__Your instructions__: No record may be left out; print them all verbatim.

__Information given__:
◆ ◆ ◆ ◆ ◆

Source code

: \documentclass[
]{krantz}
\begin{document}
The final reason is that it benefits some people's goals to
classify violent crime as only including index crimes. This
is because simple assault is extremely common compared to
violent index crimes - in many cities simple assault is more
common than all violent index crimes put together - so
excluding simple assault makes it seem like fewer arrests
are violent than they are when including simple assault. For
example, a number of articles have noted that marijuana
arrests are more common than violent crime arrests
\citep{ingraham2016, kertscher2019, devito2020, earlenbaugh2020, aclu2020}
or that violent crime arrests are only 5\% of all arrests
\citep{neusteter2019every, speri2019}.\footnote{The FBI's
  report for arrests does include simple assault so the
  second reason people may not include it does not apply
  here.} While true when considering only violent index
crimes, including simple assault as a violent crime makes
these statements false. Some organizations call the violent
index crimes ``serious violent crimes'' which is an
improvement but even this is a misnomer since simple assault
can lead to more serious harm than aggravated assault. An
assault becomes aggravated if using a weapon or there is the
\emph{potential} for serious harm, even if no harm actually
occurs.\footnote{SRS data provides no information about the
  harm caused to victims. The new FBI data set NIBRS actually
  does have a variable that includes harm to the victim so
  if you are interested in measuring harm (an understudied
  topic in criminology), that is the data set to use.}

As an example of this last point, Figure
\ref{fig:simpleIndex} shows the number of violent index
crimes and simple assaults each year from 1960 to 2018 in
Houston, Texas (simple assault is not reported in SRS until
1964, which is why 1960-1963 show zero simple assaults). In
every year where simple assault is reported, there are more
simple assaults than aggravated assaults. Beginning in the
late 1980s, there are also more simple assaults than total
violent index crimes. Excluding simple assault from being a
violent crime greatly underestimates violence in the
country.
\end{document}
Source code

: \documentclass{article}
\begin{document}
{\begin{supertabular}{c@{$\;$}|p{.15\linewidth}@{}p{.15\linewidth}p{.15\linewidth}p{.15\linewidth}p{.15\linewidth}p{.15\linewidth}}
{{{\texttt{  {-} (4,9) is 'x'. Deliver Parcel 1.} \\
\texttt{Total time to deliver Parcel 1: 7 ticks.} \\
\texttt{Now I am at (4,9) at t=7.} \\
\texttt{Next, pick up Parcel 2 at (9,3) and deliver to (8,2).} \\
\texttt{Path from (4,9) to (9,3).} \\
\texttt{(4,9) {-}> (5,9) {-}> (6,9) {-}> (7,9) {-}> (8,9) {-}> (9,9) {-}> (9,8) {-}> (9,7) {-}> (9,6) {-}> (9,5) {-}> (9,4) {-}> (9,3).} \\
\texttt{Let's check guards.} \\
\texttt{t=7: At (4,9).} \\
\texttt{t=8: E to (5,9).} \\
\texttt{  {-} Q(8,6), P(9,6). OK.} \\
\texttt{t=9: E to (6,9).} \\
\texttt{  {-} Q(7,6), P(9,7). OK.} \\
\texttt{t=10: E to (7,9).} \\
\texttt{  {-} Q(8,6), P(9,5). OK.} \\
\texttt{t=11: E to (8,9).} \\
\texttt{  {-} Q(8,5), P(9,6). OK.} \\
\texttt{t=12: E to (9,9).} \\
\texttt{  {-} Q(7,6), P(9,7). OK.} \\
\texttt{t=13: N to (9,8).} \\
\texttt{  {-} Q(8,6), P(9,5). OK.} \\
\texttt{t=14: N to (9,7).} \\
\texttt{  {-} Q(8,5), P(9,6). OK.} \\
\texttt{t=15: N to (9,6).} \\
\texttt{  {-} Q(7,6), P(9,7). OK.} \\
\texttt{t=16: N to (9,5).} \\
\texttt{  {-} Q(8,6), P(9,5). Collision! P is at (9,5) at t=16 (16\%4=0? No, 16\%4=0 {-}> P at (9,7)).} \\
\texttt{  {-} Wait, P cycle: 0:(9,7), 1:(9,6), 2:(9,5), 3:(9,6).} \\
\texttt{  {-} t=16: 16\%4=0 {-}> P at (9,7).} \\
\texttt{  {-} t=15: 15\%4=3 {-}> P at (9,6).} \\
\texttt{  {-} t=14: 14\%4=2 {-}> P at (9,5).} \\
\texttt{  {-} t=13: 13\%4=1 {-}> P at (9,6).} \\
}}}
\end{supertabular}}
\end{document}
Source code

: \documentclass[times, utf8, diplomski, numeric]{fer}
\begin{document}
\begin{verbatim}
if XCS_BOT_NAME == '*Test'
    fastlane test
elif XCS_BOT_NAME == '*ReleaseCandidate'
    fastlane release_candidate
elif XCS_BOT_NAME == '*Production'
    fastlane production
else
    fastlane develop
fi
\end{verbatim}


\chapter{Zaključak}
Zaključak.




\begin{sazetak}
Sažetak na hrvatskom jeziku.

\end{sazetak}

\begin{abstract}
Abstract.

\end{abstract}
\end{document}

◆ ◆ ◆ ◆ ◆

__Solution to this problem__:
Source code

: \documentclass[
]{krantz}
\begin{document}
The final reason is that it benefits some people's goals to
classify violent crime as only including index crimes. This
is because simple assault is extremely common compared to
violent index crimes - in many cities simple assault is more
common than all violent index crimes put together - so
excluding simple assault makes it seem like fewer arrests
are violent than they are when including simple assault. For
example, a number of articles have noted that marijuana
arrests are more common than violent crime arrests
\citep{ingraham2016, kertscher2019, devito2020, earlenbaugh2020, aclu2020}
or that violent crime arrests are only 5\% of all arrests
\citep{neusteter2019every, speri2019}.\footnote{The FBI's
  report for arrests does include simple assault so the
  second reason people may not include it does not apply
  here.} While true when considering only violent index
crimes, including simple assault as a violent crime makes
these statements false. Some organizations call the violent
index crimes ``serious violent crimes'' which is an
improvement but even this is a misnomer since simple assault
can lead to more serious harm than aggravated assault. An
assault becomes aggravated if using a weapon or there is the
\emph{potential} for serious harm, even if no harm actually
occurs.\footnote{SRS data provides no information about the
  harm caused to victims. The new FBI data set NIBRS actually
  does have a variable that includes harm to the victim so
  if you are interested in measuring harm (an understudied
  topic in criminology), that is the data set to use.}

As an example of this last point, Figure
\ref{fig:simpleIndex} shows the number of violent index
crimes and simple assaults each year from 1960 to 2018 in
Houston, Texas (simple assault is not reported in SRS until
1964, which is why 1960-1963 show zero simple assaults). In
every year where simple assault is reported, there are more
simple assaults than aggravated assaults. Beginning in the
late 1980s, there are also more simple assaults than total
violent index crimes. Excluding simple assault from being a
violent crime greatly underestimates violence in the
country.
\end{document}
Source code

: \documentclass{article}
\begin{document}
{\begin{supertabular}{c@{$\;$}|p{.15\linewidth}@{}p{.15\linewidth}p{.15\linewidth}p{.15\linewidth}p{.15\linewidth}p{.15\linewidth}}
{{{\texttt{  {-} (4,9) is 'x'. Deliver Parcel 1.} \\
\texttt{Total time to deliver Parcel 1: 7 ticks.} \\
\texttt{Now I am at (4,9) at t=7.} \\
\texttt{Next, pick up Parcel 2 at (9,3) and deliver to (8,2).} \\
\texttt{Path from (4,9) to (9,3).} \\
\texttt{(4,9) {-}> (5,9) {-}> (6,9) {-}> (7,9) {-}> (8,9) {-}> (9,9) {-}> (9,8) {-}> (9,7) {-}> (9,6) {-}> (9,5) {-}> (9,4) {-}> (9,3).} \\
\texttt{Let's check guards.} \\
\texttt{t=7: At (4,9).} \\
\texttt{t=8: E to (5,9).} \\
\texttt{  {-} Q(8,6), P(9,6). OK.} \\
\texttt{t=9: E to (6,9).} \\
\texttt{  {-} Q(7,6), P(9,7). OK.} \\
\texttt{t=10: E to (7,9).} \\
\texttt{  {-} Q(8,6), P(9,5). OK.} \\
\texttt{t=11: E to (8,9).} \\
\texttt{  {-} Q(8,5), P(9,6). OK.} \\
\texttt{t=12: E to (9,9).} \\
\texttt{  {-} Q(7,6), P(9,7). OK.} \\
\texttt{t=13: N to (9,8).} \\
\texttt{  {-} Q(8,6), P(9,5). OK.} \\
\texttt{t=14: N to (9,7).} \\
\texttt{  {-} Q(8,5), P(9,6). OK.} \\
\texttt{t=15: N to (9,6).} \\
\texttt{  {-} Q(7,6), P(9,7). OK.} \\
\texttt{t=16: N to (9,5).} \\
\texttt{  {-} Q(8,6), P(9,5). Collision! P is at (9,5) at t=16 (16\%4=0? No, 16\%4=0 {-}> P at (9,7)).} \\
\texttt{  {-} Wait, P cycle: 0:(9,7), 1:(9,6), 2:(9,5), 3:(9,6).} \\
\texttt{  {-} t=16: 16\%4=0 {-}> P at (9,7).} \\
\texttt{  {-} t=15: 15\%4=3 {-}> P at (9,6).} \\
\texttt{  {-} t=14: 14\%4=2 {-}> P at (9,5).} \\
\texttt{  {-} t=13: 13\%4=1 {-}> P at (9,6).} \\
}}}
\end{supertabular}}
\end{document}
Source code

: \documentclass[times, utf8, diplomski, numeric]{fer}
\begin{document}
\begin{verbatim}
if XCS_BOT_NAME == '*Test'
    fastlane test
elif XCS_BOT_NAME == '*ReleaseCandidate'
    fastlane release_candidate
elif XCS_BOT_NAME == '*Production'
    fastlane production
else
    fastlane develop
fi
\end{verbatim}


\chapter{Zaključak}
Zaključak.




\begin{sazetak}
Sažetak na hrvatskom jeziku.

\end{sazetak}

\begin{abstract}
Abstract.

\end{abstract}
\end{document}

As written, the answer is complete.